A iminência de incumprimento por parte do gigante chinês do imobiliário fez tremer os mercados e há já quem tema um impacto sistémico de elevadas proporções. O Jornal Económico falou com analistas do mercado e com o CEO da Vanguard Properties, que deram a sua visão sobre o que se passou com a Evergrande e que impacto pode ter no mercado.
20 Setembro 2021, 20h05

A iminência de incumprimento por parte do gigante chinês do imobiliário fez tremer os mercados e há já quem tema um impacto sistémico de elevadas proporções. O Jornal Económico falou com analistas do mercado e com o CEO da Vanguard Properties, que deram a sua visão sobre o que se passou com a Evergrande e que impacto pode ter no mercado.

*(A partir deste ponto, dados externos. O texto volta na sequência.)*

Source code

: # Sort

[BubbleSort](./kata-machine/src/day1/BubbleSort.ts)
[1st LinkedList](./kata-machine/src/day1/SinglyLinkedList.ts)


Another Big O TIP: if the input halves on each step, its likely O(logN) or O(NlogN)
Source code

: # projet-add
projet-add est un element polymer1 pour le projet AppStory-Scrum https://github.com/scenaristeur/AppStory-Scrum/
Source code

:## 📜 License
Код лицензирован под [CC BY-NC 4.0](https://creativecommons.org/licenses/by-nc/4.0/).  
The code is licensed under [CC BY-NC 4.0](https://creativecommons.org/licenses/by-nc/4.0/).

A Evergrande é o segundo maior promotor imobiliário da China em vendas, tendo-se tornado o 122º maior grupo do mundo em receita, de acordo com a lista Fortune Global 500 de 2021. Mas a ascensão meteórica da última década trouxe consigo um recorde mundial de endividamento.

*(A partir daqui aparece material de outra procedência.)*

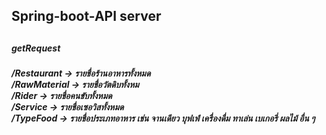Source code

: <h2>Spring-boot-API server<h2>   
<h5>getRequest<h5>
/Restaurant -> รายชื่อร้านอาหารทั้งหมด   <br />  
/RawMaterial -> รายชื่อวัตดิบทั้งหม <br /> 
/Rider -> รายชื่อคนขับทั้งหมด <br /> 
/Service -> รายชื่อเซอวิสทั้งหมด <br /> 
/TypeFood -> รายชื่อประเภทอาหาร เช่น จานเดียว บุฟเฟ่ เครื่องดื่ม ทาเล่น เบเกอรี่ ผลไม้ อื่น ๆ <br />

Com uma dívida de 300 mil milhões de dólares (quase uma vez e meia o PIB português) o gigante imobiliário enfrenta uma crise tremenda e depara-se com “dificuldades sem precedentes”. O grupo imobiliário que cresceu muito para lá da compra e venda de imóveis – na última década fez grandes investimentos, comprou uma equipa de futebol (e está a construir o maior estádio do mundo), comprou uma empresa de água engarrafada (que entretanto já foi vendida) e entrou no mercado dos automóveis elétricos – viu-se obrigado a vir a público alertar para o risco de incumprimento da dívida, indicando que está sob “pressão” por falta de liquidez.

As ações da Evergrande, que em 2021 já perderam 80% do valor de mercado, caíram 10,24% esta segunda-feira. Face ao risco de a empresa entrar em default na dívida, as ações da banca europeia tombaram. As ações do Deutsche Bank caíram 7,65%; as do BCP em Lisboa recuaram 4,64%; as do Santander em Espanha também caíram 4,80%. Só para dar alguns exemplos. Ao Jornal Económico, os analistas atribuem diversas causas para o impacto mundial nas ações dos bancos.

O analista de mercados Marco Silva considerou que “não é a questão de a dívida de 300 mil milhões de dólares estar muito espalhada pelos bancos a nível global, mas sim o facto de não ter havido uma posição inequívoca do governo chinês de que vai salvar a empresa, o que abre a porta a um default gigantesco que terá consequências na economia chinesa, confiança no mercado chinês e indiretamente – e, em parte, diretamente – no mercado mundial”.

Marco Silva lembra que há um risco de se tornar num colapso com “efeito de castelo de cartas”. “Seguem-se as seguradoras, como aconteceu com a AIG”, advertiu.

Já o analista Ramiro Loureiro, do Millennium BCP, disse, na sua análise diária de mercados, que “a suceder, [um colapso da Evergrande] poderia ser o maior teste ao sistema financeiro do país nos últimos anos”.

“Nas manchetes internacionais há quem relembre o colapso do Lehman Brothers em 2008, ainda que os analistas não tenham estabelecido um paralelo neste momento”, refere Ramiro Loureiro.

A China Evergrande reconheceu recentemente as dificuldades que atravessa. Além da forte presença no setor imobiliário, a mais preocupante, a Evergrande tem presença noutras áreas, incluindo o futebol. “Há múltiplos fundos de investimento com exposição a títulos do gigante imobiliário e por isso os receios espelham-se por outras regiões do globo”, explica o analista do BCP.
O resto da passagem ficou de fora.